7. El sistema que consiste en escribir un papel con vistas a las características personales de tal artista, tiene muchas posibilidades de convertirse en causa de efímeras piezas: cuando el destinatario muere, resulta difícil encontrar otro exactamente semejante. Tal sistema ofrece, al autor que no sabe crear, la ventaja de procurarle un maniquí del que se limita a exagerar simplemente tales o cuales rasgos. Sería igual, en definitiva, que el actor hablase de sí mismo —con un mínimo de educación, claro está— y dijese cualquier cosa. La debilidad de ese procedimiento se pone de relieve en tragedias de Racine, que no son obras teatrales, sino retahílas de papeles. Las «estrellas» no sirven para nada; lo necesario es una homogeneidad de máscaras sin brillo propio, de dóciles siluetas.

8. Los ensayos generales tienen la ventaja de resultar teatro gratuito para algunos artistas y para los amigos del autor. Teatro en el que, por una velada, se está libre de personas carentes de delicadeza.

9. El papel de los teatros marginales no ha terminado, pero como duran desde hace algunos años, se ha cesado de encontrarlos «locos» y se han convertido en los teatros habituales de la minoría. Dentro de pocos años, nos habremos acercado más a la verdad artística, o —si la verdad no existe, y sí la moda— habremos descubierto otra. Para entonces, dichos teatros serán estables en el peor sentido del término, si es que no se dan cuenta a tiempo de que su esencia no es ser, sino evolucionar.

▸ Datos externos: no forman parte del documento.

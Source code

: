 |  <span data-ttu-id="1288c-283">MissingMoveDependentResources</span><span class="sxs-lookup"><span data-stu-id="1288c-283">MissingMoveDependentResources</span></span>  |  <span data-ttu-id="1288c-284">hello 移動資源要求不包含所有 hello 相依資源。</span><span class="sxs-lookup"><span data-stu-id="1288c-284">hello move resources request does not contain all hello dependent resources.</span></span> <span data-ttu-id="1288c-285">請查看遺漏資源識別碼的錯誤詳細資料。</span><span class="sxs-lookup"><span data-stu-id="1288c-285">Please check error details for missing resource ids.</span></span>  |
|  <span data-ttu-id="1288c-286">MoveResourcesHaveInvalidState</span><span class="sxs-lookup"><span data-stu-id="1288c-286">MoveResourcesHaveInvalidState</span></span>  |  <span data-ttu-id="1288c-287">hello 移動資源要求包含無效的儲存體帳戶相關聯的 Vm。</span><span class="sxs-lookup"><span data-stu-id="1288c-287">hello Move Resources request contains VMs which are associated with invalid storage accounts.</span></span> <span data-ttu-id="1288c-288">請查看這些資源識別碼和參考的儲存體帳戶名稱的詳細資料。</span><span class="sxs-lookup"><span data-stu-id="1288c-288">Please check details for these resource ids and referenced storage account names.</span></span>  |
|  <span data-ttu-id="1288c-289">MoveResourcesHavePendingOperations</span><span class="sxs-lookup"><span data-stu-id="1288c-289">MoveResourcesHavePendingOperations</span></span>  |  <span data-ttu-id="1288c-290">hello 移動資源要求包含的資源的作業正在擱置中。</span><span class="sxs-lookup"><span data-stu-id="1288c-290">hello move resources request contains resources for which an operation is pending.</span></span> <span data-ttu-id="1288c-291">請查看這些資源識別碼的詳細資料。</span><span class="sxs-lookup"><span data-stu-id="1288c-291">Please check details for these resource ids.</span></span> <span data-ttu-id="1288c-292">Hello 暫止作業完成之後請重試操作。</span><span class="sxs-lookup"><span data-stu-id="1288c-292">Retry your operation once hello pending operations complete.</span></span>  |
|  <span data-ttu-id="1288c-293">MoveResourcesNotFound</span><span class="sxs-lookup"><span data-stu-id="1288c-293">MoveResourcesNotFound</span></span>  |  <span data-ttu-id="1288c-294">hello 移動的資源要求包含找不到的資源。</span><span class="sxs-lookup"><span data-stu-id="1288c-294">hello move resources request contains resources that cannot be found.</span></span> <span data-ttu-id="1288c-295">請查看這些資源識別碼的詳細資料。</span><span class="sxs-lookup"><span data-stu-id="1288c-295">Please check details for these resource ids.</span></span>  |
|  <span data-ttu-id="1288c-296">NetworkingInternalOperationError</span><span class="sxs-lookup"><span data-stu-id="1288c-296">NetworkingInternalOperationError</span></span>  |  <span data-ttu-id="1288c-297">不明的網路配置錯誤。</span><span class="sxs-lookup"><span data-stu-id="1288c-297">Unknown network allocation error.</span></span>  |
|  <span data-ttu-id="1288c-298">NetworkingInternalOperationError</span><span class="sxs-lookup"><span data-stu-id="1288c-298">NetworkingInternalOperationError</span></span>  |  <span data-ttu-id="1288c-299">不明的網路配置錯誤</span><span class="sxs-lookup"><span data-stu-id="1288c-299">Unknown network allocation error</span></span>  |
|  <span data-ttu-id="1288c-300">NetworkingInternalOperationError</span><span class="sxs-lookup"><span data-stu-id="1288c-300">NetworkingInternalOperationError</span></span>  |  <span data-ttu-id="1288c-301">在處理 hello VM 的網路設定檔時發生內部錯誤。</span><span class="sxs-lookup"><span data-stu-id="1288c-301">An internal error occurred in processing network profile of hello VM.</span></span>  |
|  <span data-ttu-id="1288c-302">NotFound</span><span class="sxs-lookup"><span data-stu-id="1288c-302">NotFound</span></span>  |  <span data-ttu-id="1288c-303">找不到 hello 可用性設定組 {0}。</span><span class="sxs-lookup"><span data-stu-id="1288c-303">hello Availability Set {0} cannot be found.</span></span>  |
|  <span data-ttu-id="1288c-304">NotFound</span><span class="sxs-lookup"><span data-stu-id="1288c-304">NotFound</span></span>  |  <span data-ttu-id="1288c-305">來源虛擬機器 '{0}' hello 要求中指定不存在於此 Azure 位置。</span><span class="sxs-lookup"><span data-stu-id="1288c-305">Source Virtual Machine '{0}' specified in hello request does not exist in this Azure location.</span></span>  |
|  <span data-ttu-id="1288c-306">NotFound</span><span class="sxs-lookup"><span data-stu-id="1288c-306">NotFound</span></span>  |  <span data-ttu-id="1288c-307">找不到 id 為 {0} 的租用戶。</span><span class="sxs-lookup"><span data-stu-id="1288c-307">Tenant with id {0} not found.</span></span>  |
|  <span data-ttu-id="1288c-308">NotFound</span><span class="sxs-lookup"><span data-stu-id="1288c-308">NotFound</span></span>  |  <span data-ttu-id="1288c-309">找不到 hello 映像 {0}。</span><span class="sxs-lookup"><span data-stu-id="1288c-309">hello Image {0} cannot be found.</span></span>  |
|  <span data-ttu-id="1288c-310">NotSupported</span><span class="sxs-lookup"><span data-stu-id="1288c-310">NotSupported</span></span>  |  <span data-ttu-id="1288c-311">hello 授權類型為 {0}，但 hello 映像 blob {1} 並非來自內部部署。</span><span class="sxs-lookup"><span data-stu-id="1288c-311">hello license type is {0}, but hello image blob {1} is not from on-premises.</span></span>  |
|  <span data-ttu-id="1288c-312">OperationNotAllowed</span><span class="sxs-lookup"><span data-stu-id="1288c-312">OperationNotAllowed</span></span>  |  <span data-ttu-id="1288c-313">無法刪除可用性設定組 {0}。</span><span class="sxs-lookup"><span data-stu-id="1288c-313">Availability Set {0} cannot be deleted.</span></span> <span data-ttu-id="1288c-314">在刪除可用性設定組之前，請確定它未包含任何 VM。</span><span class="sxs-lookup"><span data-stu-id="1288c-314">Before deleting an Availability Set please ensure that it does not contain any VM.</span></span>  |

10. Mantener una tradición, incluso válida, es tanto como atrofiar el pensamiento, que tendría que haber evolucionado durante su duración. Y es insensato querer expresar nuevos sentimientos dentro de una forma «conservada».

11. Que se reserven las enseñanzas del Conservatorio, si se quiere, a la interpretación de reposiciones. Y aún así, si el pensamiento del público evoluciona con algunos años de retraso respecto al de los creadores, ¿no sería indispensable que la expresión evolucionase del mismo modo? Las piezas clásicas se representan, hasta ahora, con vestuario de época. Empecemos a hacer como esos antiguos pintores que veían las escenas de otros tiempos como contemporáneos.
Toda «historia» es tan enojosa, es decir, tan inútil...

12. Los derechos de los herederos derivan de la institución de la familia, cuestiones respecto a las cuales me siento incompetente. ¿Es mejor que los herederos cobren derechos de autor y puedan decidir, si se les antoja, hacer desaparecer una obra, o que, una vez muerto el autor, la obra maestra se convierta en propiedad de todos? La actual reglamentación me parece la más adecuada. Lo mismo pienso en cuanto a las giras por provincias. En cuanto a la claque, se dice que permite al autor hacer comprender al público cómo ve él mismo su drama, y que es una válvula de seguridad que evita el estallido de entusiasmos desmañados cuando es preciso guardar silencio. Pero la claque implica una dirección de la masa. Y en un teatro que sea un teatro y en el que se represente una obra que sea una obra, no creemos, después del señor Maeterlink, en más aplauso que el del silencio.